▽

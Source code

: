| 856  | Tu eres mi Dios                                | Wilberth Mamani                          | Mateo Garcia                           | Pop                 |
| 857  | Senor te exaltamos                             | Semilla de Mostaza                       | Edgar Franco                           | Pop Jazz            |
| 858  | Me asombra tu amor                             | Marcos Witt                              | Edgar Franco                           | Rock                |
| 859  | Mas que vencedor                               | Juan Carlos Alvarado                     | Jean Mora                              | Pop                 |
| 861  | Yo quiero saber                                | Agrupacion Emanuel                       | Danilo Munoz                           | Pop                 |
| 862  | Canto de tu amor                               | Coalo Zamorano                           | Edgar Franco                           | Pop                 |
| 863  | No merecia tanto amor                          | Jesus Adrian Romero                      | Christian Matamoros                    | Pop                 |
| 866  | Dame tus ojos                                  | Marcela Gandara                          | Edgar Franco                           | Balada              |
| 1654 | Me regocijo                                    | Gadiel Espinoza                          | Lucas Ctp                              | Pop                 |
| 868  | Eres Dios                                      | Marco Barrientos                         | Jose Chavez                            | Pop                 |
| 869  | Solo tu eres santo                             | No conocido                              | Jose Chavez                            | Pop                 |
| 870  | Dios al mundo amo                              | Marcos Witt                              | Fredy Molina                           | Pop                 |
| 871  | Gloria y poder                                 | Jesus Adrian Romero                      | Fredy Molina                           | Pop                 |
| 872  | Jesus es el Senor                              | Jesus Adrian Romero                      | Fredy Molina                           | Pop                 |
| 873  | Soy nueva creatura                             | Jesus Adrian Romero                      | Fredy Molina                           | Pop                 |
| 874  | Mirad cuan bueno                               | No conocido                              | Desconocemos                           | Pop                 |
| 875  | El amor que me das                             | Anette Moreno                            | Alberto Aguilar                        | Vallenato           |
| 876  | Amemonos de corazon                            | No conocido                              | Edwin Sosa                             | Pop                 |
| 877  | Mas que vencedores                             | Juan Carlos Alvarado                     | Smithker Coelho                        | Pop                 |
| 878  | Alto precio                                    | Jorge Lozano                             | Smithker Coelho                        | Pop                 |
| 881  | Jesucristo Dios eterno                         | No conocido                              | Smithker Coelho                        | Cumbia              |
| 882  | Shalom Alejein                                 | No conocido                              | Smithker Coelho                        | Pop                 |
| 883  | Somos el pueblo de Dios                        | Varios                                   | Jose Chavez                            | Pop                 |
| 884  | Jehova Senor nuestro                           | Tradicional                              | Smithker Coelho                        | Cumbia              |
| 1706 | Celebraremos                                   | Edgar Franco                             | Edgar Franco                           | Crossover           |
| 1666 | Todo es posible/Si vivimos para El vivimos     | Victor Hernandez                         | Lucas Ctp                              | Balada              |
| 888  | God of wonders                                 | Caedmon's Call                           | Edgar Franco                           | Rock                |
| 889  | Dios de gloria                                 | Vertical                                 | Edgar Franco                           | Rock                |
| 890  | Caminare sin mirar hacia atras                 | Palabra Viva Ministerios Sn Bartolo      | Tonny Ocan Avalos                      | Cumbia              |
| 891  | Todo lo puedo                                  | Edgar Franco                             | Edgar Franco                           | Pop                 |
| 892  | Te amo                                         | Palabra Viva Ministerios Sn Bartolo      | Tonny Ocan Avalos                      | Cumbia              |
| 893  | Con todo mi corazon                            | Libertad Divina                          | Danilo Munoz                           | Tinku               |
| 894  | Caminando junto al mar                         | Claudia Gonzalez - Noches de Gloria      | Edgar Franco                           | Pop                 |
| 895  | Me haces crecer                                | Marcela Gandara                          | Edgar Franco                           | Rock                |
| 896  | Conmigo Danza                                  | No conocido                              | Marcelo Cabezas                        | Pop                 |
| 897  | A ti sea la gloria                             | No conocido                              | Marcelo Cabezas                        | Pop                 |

△

» **WHAT THE TASK ASKS**
Would you tally the lines above holding "Marcela" and reply with the total alone?

» **RESPONSE BELOW**
2